СВЕТОТЕНИ

Глава II

1

            Поужинав, Дмитрий Иванович ушел в спальню и, присев к отгороженному платяным шкафом столику, раскрыл толстую папку с чернильной небрежной надписью «Теория организмов». Перевернув пачку заметок, углубился в последнюю, раздумывая, стоит ли добавить к законченной работе пару новых мыслей, или сойдет так. 

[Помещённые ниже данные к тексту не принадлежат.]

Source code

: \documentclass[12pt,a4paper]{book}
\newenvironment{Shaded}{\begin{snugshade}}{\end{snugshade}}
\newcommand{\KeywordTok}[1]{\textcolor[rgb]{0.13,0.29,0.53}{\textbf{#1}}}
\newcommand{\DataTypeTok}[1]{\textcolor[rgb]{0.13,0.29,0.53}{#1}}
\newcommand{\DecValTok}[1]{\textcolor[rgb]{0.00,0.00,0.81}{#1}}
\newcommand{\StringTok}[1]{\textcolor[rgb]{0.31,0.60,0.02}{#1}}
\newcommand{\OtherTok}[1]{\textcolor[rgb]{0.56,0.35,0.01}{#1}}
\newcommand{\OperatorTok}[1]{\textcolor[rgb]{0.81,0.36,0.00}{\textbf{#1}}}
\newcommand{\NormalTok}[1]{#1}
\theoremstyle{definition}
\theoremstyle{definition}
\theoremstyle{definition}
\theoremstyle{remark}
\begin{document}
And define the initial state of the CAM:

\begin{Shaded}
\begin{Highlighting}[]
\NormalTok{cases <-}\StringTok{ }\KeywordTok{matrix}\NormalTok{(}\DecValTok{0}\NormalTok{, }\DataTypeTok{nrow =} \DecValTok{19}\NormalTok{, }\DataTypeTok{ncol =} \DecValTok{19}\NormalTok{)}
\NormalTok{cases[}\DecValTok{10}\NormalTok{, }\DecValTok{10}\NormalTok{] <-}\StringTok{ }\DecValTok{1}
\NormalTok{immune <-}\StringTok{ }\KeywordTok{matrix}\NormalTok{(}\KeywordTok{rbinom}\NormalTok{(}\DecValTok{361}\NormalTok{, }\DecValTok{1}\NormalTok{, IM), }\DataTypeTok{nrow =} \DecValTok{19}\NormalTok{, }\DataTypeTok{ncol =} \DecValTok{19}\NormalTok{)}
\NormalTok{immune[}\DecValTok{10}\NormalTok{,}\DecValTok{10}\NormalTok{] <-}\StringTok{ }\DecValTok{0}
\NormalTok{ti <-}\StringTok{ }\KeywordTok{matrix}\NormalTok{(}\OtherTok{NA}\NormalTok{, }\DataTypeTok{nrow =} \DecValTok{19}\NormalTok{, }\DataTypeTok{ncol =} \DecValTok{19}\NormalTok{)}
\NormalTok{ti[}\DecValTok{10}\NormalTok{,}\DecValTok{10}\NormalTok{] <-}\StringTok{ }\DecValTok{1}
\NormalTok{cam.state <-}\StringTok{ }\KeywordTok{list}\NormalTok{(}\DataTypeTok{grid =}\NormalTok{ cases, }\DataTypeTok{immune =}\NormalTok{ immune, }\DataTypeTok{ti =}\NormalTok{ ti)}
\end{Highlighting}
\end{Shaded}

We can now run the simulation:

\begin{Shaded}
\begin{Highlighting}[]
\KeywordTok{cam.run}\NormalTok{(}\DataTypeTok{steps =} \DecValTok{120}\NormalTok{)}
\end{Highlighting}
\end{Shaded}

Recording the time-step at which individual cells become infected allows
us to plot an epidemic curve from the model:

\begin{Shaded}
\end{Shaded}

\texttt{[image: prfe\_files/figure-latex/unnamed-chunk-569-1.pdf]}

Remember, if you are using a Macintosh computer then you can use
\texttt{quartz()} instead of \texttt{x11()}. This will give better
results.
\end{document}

            «У них чисто физический подход, – читал он свою неразборчивую стремительную запись на тетрадном, в клетку, листке. – Подсчитали, что вселенная может иметь массу и заряд микрочастицы, и вот, по аналогии, макромир – тот же микромир, и вселенных в мироздании такое ж множество и разнообразие, как и частиц. Есть в квантовой космологии и другие модели, но все они воняют «дурной бесконечностью», в то время как бесконечность истинная – это бесконечность развития. Моя модель тем и отличается, что нашу материальную вселенную я рассматриваю как фундамент невидимой и неведомой еще людям Вселенной. Физики, исследуя камни и щели этого фундамента, обстоятельно, с цифрами в руках, объясняют, как устроен дворец мироздания. Но я, к счастью, не земляной червь. И фундамент, увы – не дворец».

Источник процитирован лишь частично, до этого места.